Source information
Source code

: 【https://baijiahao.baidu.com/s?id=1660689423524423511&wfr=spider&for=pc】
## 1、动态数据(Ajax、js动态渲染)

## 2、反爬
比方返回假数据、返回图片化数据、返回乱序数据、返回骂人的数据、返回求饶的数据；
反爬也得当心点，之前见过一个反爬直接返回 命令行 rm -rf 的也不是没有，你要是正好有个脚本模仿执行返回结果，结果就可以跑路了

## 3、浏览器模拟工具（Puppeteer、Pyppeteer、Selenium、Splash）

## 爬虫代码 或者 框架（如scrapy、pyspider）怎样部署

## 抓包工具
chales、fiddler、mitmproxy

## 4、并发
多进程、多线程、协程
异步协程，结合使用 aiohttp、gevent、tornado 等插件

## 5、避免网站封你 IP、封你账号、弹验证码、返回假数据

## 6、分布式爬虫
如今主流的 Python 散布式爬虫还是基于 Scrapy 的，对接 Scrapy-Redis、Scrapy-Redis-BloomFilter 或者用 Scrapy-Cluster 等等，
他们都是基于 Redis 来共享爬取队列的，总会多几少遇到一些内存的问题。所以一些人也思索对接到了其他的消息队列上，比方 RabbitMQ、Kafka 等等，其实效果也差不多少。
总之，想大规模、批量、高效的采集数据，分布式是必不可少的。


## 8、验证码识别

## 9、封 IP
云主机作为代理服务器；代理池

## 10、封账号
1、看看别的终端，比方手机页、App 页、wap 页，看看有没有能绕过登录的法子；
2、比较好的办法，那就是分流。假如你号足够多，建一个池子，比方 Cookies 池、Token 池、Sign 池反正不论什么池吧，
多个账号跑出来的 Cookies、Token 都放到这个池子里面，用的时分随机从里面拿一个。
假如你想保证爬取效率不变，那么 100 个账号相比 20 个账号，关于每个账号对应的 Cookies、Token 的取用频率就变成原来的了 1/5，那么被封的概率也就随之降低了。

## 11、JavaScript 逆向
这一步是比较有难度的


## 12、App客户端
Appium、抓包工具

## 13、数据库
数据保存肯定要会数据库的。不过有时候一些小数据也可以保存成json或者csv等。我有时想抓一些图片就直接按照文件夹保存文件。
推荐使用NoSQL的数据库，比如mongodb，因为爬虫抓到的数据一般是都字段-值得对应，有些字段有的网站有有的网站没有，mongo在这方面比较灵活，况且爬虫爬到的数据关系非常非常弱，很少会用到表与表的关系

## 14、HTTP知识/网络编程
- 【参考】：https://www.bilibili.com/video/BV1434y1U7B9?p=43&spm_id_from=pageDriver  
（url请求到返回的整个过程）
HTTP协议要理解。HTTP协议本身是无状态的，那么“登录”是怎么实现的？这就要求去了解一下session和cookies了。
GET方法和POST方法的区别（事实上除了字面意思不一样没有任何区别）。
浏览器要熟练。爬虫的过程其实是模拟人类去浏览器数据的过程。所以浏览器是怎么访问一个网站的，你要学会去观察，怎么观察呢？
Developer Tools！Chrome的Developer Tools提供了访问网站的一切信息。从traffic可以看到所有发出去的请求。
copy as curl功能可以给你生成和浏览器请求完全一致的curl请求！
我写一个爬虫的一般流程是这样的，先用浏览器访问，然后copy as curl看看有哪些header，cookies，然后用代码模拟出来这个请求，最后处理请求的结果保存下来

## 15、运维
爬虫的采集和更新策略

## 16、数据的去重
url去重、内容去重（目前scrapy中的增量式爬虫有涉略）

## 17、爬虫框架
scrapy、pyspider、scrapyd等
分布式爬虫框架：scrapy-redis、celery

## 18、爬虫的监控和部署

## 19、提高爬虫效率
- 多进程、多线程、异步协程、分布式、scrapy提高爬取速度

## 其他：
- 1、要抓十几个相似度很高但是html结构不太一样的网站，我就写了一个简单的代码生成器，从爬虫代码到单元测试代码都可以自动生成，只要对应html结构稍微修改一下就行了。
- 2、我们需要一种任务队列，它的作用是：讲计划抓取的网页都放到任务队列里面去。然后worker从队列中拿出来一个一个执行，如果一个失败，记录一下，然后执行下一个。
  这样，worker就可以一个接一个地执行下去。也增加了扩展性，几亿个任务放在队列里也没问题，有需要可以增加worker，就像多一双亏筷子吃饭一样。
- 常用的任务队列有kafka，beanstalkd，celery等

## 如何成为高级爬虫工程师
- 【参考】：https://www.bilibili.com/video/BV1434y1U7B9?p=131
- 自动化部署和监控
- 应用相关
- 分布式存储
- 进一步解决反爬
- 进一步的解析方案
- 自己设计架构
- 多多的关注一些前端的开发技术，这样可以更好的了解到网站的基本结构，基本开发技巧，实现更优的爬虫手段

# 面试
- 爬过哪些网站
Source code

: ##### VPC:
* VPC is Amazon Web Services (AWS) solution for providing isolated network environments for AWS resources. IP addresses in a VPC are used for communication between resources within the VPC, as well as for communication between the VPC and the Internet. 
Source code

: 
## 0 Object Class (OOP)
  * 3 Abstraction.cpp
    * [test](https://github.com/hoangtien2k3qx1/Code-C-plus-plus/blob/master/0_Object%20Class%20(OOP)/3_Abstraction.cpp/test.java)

Exercise goal
Whatever appears in the material must be set down again, word for word.

Task solution
Source code

: 【https://baijiahao.baidu.com/s?id=1660689423524423511&wfr=spider&for=pc】
## 1、动态数据(Ajax、js动态渲染)

## 2、反爬
比方返回假数据、返回图片化数据、返回乱序数据、返回骂人的数据、返回求饶的数据；
反爬也得当心点，之前见过一个反爬直接返回 命令行 rm -rf 的也不是没有，你要是正好有个脚本模仿执行返回结果，结果就可以跑路了

## 3、浏览器模拟工具（Puppeteer、Pyppeteer、Selenium、Splash）

## 爬虫代码 或者 框架（如scrapy、pyspider）怎样部署

## 抓包工具
chales、fiddler、mitmproxy

## 4、并发
多进程、多线程、协程
异步协程，结合使用 aiohttp、gevent、tornado 等插件

## 5、避免网站封你 IP、封你账号、弹验证码、返回假数据

## 6、分布式爬虫
如今主流的 Python 散布式爬虫还是基于 Scrapy 的，对接 Scrapy-Redis、Scrapy-Redis-BloomFilter 或者用 Scrapy-Cluster 等等，
他们都是基于 Redis 来共享爬取队列的，总会多几少遇到一些内存的问题。所以一些人也思索对接到了其他的消息队列上，比方 RabbitMQ、Kafka 等等，其实效果也差不多少。
总之，想大规模、批量、高效的采集数据，分布式是必不可少的。


## 8、验证码识别

## 9、封 IP
云主机作为代理服务器；代理池

## 10、封账号
1、看看别的终端，比方手机页、App 页、wap 页，看看有没有能绕过登录的法子；
2、比较好的办法，那就是分流。假如你号足够多，建一个池子，比方 Cookies 池、Token 池、Sign 池反正不论什么池吧，
多个账号跑出来的 Cookies、Token 都放到这个池子里面，用的时分随机从里面拿一个。
假如你想保证爬取效率不变，那么 100 个账号相比 20 个账号，关于每个账号对应的 Cookies、Token 的取用频率就变成原来的了 1/5，那么被封的概率也就随之降低了。

## 11、JavaScript 逆向
这一步是比较有难度的


## 12、App客户端
Appium、抓包工具

## 13、数据库
数据保存肯定要会数据库的。不过有时候一些小数据也可以保存成json或者csv等。我有时想抓一些图片就直接按照文件夹保存文件。
推荐使用NoSQL的数据库，比如mongodb，因为爬虫抓到的数据一般是都字段-值得对应，有些字段有的网站有有的网站没有，mongo在这方面比较灵活，况且爬虫爬到的数据关系非常非常弱，很少会用到表与表的关系

## 14、HTTP知识/网络编程
- 【参考】：https://www.bilibili.com/video/BV1434y1U7B9?p=43&spm_id_from=pageDriver  
（url请求到返回的整个过程）
HTTP协议要理解。HTTP协议本身是无状态的，那么“登录”是怎么实现的？这就要求去了解一下session和cookies了。
GET方法和POST方法的区别（事实上除了字面意思不一样没有任何区别）。
浏览器要熟练。爬虫的过程其实是模拟人类去浏览器数据的过程。所以浏览器是怎么访问一个网站的，你要学会去观察，怎么观察呢？
Developer Tools！Chrome的Developer Tools提供了访问网站的一切信息。从traffic可以看到所有发出去的请求。
copy as curl功能可以给你生成和浏览器请求完全一致的curl请求！
我写一个爬虫的一般流程是这样的，先用浏览器访问，然后copy as curl看看有哪些header，cookies，然后用代码模拟出来这个请求，最后处理请求的结果保存下来

## 15、运维
爬虫的采集和更新策略

## 16、数据的去重
url去重、内容去重（目前scrapy中的增量式爬虫有涉略）

## 17、爬虫框架
scrapy、pyspider、scrapyd等
分布式爬虫框架：scrapy-redis、celery

## 18、爬虫的监控和部署

## 19、提高爬虫效率
- 多进程、多线程、异步协程、分布式、scrapy提高爬取速度

## 其他：
- 1、要抓十几个相似度很高但是html结构不太一样的网站，我就写了一个简单的代码生成器，从爬虫代码到单元测试代码都可以自动生成，只要对应html结构稍微修改一下就行了。
- 2、我们需要一种任务队列，它的作用是：讲计划抓取的网页都放到任务队列里面去。然后worker从队列中拿出来一个一个执行，如果一个失败，记录一下，然后执行下一个。
  这样，worker就可以一个接一个地执行下去。也增加了扩展性，几亿个任务放在队列里也没问题，有需要可以增加worker，就像多一双亏筷子吃饭一样。
- 常用的任务队列有kafka，beanstalkd，celery等

## 如何成为高级爬虫工程师
- 【参考】：https://www.bilibili.com/video/BV1434y1U7B9?p=131
- 自动化部署和监控
- 应用相关
- 分布式存储
- 进一步解决反爬
- 进一步的解析方案
- 自己设计架构
- 多多的关注一些前端的开发技术，这样可以更好的了解到网站的基本结构，基本开发技巧，实现更优的爬虫手段

# 面试
- 爬过哪些网站
Source code

: ##### VPC:
* VPC is Amazon Web Services (AWS) solution for providing isolated network environments for AWS resources. IP addresses in a VPC are used for communication between resources within the VPC, as well as for communication between the VPC and the Internet. 
Source code

: 
## 0 Object Class (OOP)
  * 3 Abstraction.cpp
    * [test](https://github.com/hoangtien2k3qx1/Code-C-plus-plus/blob/master/0_Object%20Class%20(OOP)/3_Abstraction.cpp/test.java)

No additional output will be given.